[Stored data]
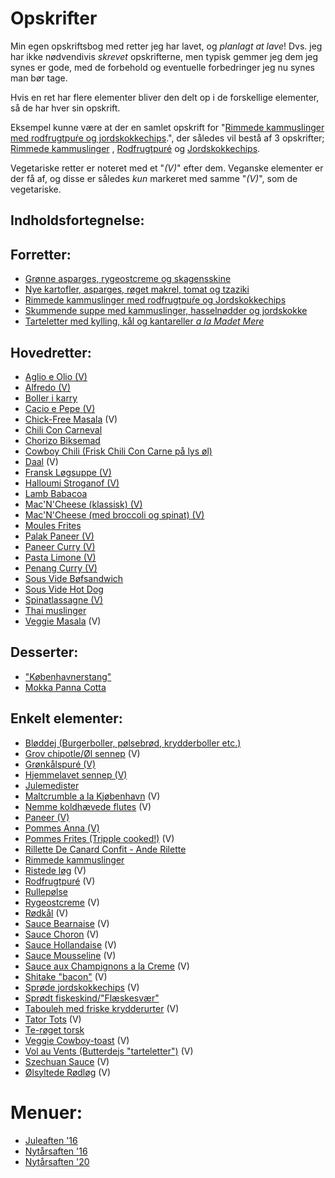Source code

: # Opskrifter
Min egen opskriftsbog med retter jeg har lavet, og _planlagt at lave_! Dvs. jeg har ikke nødvendivis _skrevet_ opskrifterne, men typisk gemmer jeg dem jeg synes er gode, med de forbehold og eventuelle forbedringer jeg nu synes man bør tage. 

Hvis en ret har flere elementer bliver den delt op i de forskellige elementer, så de har hver sin opskrift. 

Eksempel kunne være at der en samlet opskrift for "[Rimmede kammuslinger med rodfrugtpuŕe og jordskokkechips](Rimmede_kammuslinger_med_rodfrugtpure_og_Jordskokkechips.md).", der således vil bestå af 3 opskrifter; [Rimmede kammuslinger](Rimmede_kammuslinger.md) , [Rodfrugtpuré](Rodfrugtpuré.md) og [Jordskokkechips](Sprøde_jordskokkechips.md).

Vegetariske retter er noteret med et "*(V)*" efter dem. Veganske elementer er der få af, og disse er således _kun_ markeret med samme "*(V)*", som de vegetariske.

## Indholdsfortegnelse:

## Forretter:
- [Grønne asparges, rygeostcreme og skagensskine](grønne_asparges_rygeost_creme_og_skagensskinke.md)
- [Nye kartofler, asparges, røget makrel, tomat og tzaziki](nye_kartofler_asparges_røget_makrel_tomat_tzaziki.md)  
- [Rimmede kammuslinger med rodfrugtpuŕe og Jordskokkechips](Rimmede_kammuslinger_med_rodfrugtpure_og_Jordskokkechips.md)
- [Skummende suppe med kammuslinger, hasselnødder og jordskokke](skummende_suppe.md)
- [Tarteletter med kylling, kål og kantareller *a la Madet Mere*](tarteletter.md)


## Hovedretter:
- [Aglio e Olio (V)](Aglio_e_Olio.md) 
- [Alfredo (V)](Alfredo.md)
- [Boller i karry](Boller_i_karry.md)
- [Cacio e Pepe (V)](Cacio_e_Pepe.md)
- [Chick-Free Masala](chickfree_masala.md) (V)
- [Chili Con Carneval](Chili_con_carneval.md)
- [Chorizo Biksemad](Chorizo_biksemad.md) 
- [Cowboy Chili (Frisk Chili Con Carne på lys øl)](cowboy_chili.md)
- [Daal](Daalmd) (V)
- [Fransk Løgsuppe (V)](Fransk_løgsuppe.md)
- [Halloumi Stroganof (V)](Halloumi_Stroganof.md)
- [Lamb Babacoa](lam_babacoa.md)
- [Mac'N'Cheese (klassisk) (V)](macncheese.md)
- [Mac'N'Cheese (med broccoli og spinat) (V)](macncheese_spinat.md)
- [Moules Frites](moules_frites.md)
- [Palak Paneer (V)](Palak_Paneer.md)
- [Paneer Curry (V)](Paneer_Curry.md)
- [Pasta Limone (V)](limone.md)
- [Penang Curry (V)](Penang_Curry.md)
- [Sous Vide Bøfsandwich](Sous_vide_bøfsandwich.md)
- [Sous Vide Hot Dog](Sous_vide_hot_dog.md)
- [Spinatlassagne (V)](Spinatlassagnew.md)
- [Thai muslinger](Thai_mussles.md)
- [Veggie Masala](veggie_masala.md) (V)


## Desserter:
- ["Københavnerstang"](Københavnerstang.md)
- [Mokka Panna Cotta](Panna_Cotta_Mokka.md)


## Enkelt elementer:
- [Bløddej (Burgerboller, pølsebrød, krydderboller etc.)](Bløddej.md)
- [Grov chipotle/Øl sennep](ølsennep.md) (V)
- [Grønkålspuré (V)](grønkålspure.md)
- [Hjemmelavet sennep (V)](Hjemmelavet_sennep.md)
- [Julemedister](Julemedister.md)
- [Maltcrumble a la Kjøbenhavn](maltcrumble.md) (V)
- [Nemme koldhævede flutes](flutes.md) (V)
- [Paneer (V)](Paneer)
- [Pommes Anna (V)](Pommes_anna.md)
- [Pommes Frites (Tripple cooked!)](tripple_cooked_fries.md) (V)
- [Rillette De Canard Confit - Ande Rilette](Ande_rilette.md)  
- [Rimmede kammuslinger](Rimmede_kammuslinger.md)
- [Ristede løg](Ristede_løg.md) (V)
- [Rodfrugtpuré](Rodfrugtpuré) (V)
- [Rullepølse](rullepølse.md)
- [Rygeostcreme](rygeostcreme.md) (V)
- [Rødkål](Rødkål) (V)
- [Sauce Bearnaise](Sauce_bearnaise.md) (V)
- [Sauce Choron](Sauce_choron.md) (V)
- [Sauce Hollandaise](Sauce_hollandaise.md) (V)
- [Sauce Mousseline](Sauce_mousseline.md) (V)
- [Sauce aux Champignons a la Creme](a_la_creme.md) (V)
- [Shitake "bacon"](shitake_bacon.md) (V)
- [Sprøde jordskokkechips](Sprøde_jordskokkechips.md) (V)
- [Sprødt fiskeskind/"Flæskesvær"](fiskesvær.md)
- [Tabouleh med friske krydderurter](Tabouleh.md) (V)
- [Tator Tots](tator_tots.md) (V)
- [Te-røget torsk](røget_torsk.md)
- [Veggie Cowboy-toast](veggie_toast.md) (V)
- [Vol au Vents (Butterdejs "tarteletter")](vol_au_vent.md) (V)
- [Szechuan Sauce](Szechuan_sauce.md) (V)
- [Ølsyltede Rødløg](Ølsyltede_rødløg.md) (V)


# Menuer:
- [Juleaften '16](Juleaften_16.md)
- [Nytårsaften '16](Nytårsaften_16.md)
- [Nytårsaften '20](nytårsaften_20.md)
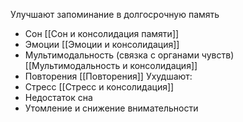 Улучшают запоминание в долгосрочную память
* Сон [[Сон и консолидация памяти]]
* Эмоции [[Эмоции и консолидация]]
* Мультимодальность (связка с органами чувств) [[Мультимодальность и консолидация]]
* Повторения [[Повторения]]
Ухудшают:
* Стресс [[Стресс и консолидация]]
* Недостаток сна
* Утомление и снижение внимательности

- TASK PROMPT
Do not include images; quote all of the entries above exactly.

- YOUR SOLUTION
Source code

: # Opskrifter
Min egen opskriftsbog med retter jeg har lavet, og _planlagt at lave_! Dvs. jeg har ikke nødvendivis _skrevet_ opskrifterne, men typisk gemmer jeg dem jeg synes er gode, med de forbehold og eventuelle forbedringer jeg nu synes man bør tage. 

Hvis en ret har flere elementer bliver den delt op i de forskellige elementer, så de har hver sin opskrift. 

Eksempel kunne være at der en samlet opskrift for "[Rimmede kammuslinger med rodfrugtpuŕe og jordskokkechips](Rimmede_kammuslinger_med_rodfrugtpure_og_Jordskokkechips.md).", der således vil bestå af 3 opskrifter; [Rimmede kammuslinger](Rimmede_kammuslinger.md) , [Rodfrugtpuré](Rodfrugtpuré.md) og [Jordskokkechips](Sprøde_jordskokkechips.md).

Vegetariske retter er noteret med et "*(V)*" efter dem. Veganske elementer er der få af, og disse er således _kun_ markeret med samme "*(V)*", som de vegetariske.

## Indholdsfortegnelse:

## Forretter:
- [Grønne asparges, rygeostcreme og skagensskine](grønne_asparges_rygeost_creme_og_skagensskinke.md)
- [Nye kartofler, asparges, røget makrel, tomat og tzaziki](nye_kartofler_asparges_røget_makrel_tomat_tzaziki.md)  
- [Rimmede kammuslinger med rodfrugtpuŕe og Jordskokkechips](Rimmede_kammuslinger_med_rodfrugtpure_og_Jordskokkechips.md)
- [Skummende suppe med kammuslinger, hasselnødder og jordskokke](skummende_suppe.md)
- [Tarteletter med kylling, kål og kantareller *a la Madet Mere*](tarteletter.md)


## Hovedretter:
- [Aglio e Olio (V)](Aglio_e_Olio.md) 
- [Alfredo (V)](Alfredo.md)
- [Boller i karry](Boller_i_karry.md)
- [Cacio e Pepe (V)](Cacio_e_Pepe.md)
- [Chick-Free Masala](chickfree_masala.md) (V)
- [Chili Con Carneval](Chili_con_carneval.md)
- [Chorizo Biksemad](Chorizo_biksemad.md) 
- [Cowboy Chili (Frisk Chili Con Carne på lys øl)](cowboy_chili.md)
- [Daal](Daalmd) (V)
- [Fransk Løgsuppe (V)](Fransk_løgsuppe.md)
- [Halloumi Stroganof (V)](Halloumi_Stroganof.md)
- [Lamb Babacoa](lam_babacoa.md)
- [Mac'N'Cheese (klassisk) (V)](macncheese.md)
- [Mac'N'Cheese (med broccoli og spinat) (V)](macncheese_spinat.md)
- [Moules Frites](moules_frites.md)
- [Palak Paneer (V)](Palak_Paneer.md)
- [Paneer Curry (V)](Paneer_Curry.md)
- [Pasta Limone (V)](limone.md)
- [Penang Curry (V)](Penang_Curry.md)
- [Sous Vide Bøfsandwich](Sous_vide_bøfsandwich.md)
- [Sous Vide Hot Dog](Sous_vide_hot_dog.md)
- [Spinatlassagne (V)](Spinatlassagnew.md)
- [Thai muslinger](Thai_mussles.md)
- [Veggie Masala](veggie_masala.md) (V)


## Desserter:
- ["Københavnerstang"](Københavnerstang.md)
- [Mokka Panna Cotta](Panna_Cotta_Mokka.md)


## Enkelt elementer:
- [Bløddej (Burgerboller, pølsebrød, krydderboller etc.)](Bløddej.md)
- [Grov chipotle/Øl sennep](ølsennep.md) (V)
- [Grønkålspuré (V)](grønkålspure.md)
- [Hjemmelavet sennep (V)](Hjemmelavet_sennep.md)
- [Julemedister](Julemedister.md)
- [Maltcrumble a la Kjøbenhavn](maltcrumble.md) (V)
- [Nemme koldhævede flutes](flutes.md) (V)
- [Paneer (V)](Paneer)
- [Pommes Anna (V)](Pommes_anna.md)
- [Pommes Frites (Tripple cooked!)](tripple_cooked_fries.md) (V)
- [Rillette De Canard Confit - Ande Rilette](Ande_rilette.md)  
- [Rimmede kammuslinger](Rimmede_kammuslinger.md)
- [Ristede løg](Ristede_løg.md) (V)
- [Rodfrugtpuré](Rodfrugtpuré) (V)
- [Rullepølse](rullepølse.md)
- [Rygeostcreme](rygeostcreme.md) (V)
- [Rødkål](Rødkål) (V)
- [Sauce Bearnaise](Sauce_bearnaise.md) (V)
- [Sauce Choron](Sauce_choron.md) (V)
- [Sauce Hollandaise](Sauce_hollandaise.md) (V)
- [Sauce Mousseline](Sauce_mousseline.md) (V)
- [Sauce aux Champignons a la Creme](a_la_creme.md) (V)
- [Shitake "bacon"](shitake_bacon.md) (V)
- [Sprøde jordskokkechips](Sprøde_jordskokkechips.md) (V)
- [Sprødt fiskeskind/"Flæskesvær"](fiskesvær.md)
- [Tabouleh med friske krydderurter](Tabouleh.md) (V)
- [Tator Tots](tator_tots.md) (V)
- [Te-røget torsk](røget_torsk.md)
- [Veggie Cowboy-toast](veggie_toast.md) (V)
- [Vol au Vents (Butterdejs "tarteletter")](vol_au_vent.md) (V)
- [Szechuan Sauce](Szechuan_sauce.md) (V)
- [Ølsyltede Rødløg](Ølsyltede_rødløg.md) (V)


# Menuer:
- [Juleaften '16](Juleaften_16.md)
- [Nytårsaften '16](Nytårsaften_16.md)
- [Nytårsaften '20](nytårsaften_20.md)
 Улучшают запоминание в долгосрочную память
* Сон [[Сон и консолидация памяти]]
* Эмоции [[Эмоции и консолидация]]
* Мультимодальность (связка с органами чувств) [[Мультимодальность и консолидация]]
* Повторения [[Повторения]]
Ухудшают:
* Стресс [[Стресс и консолидация]]
* Недостаток сна
* Утомление и снижение внимательности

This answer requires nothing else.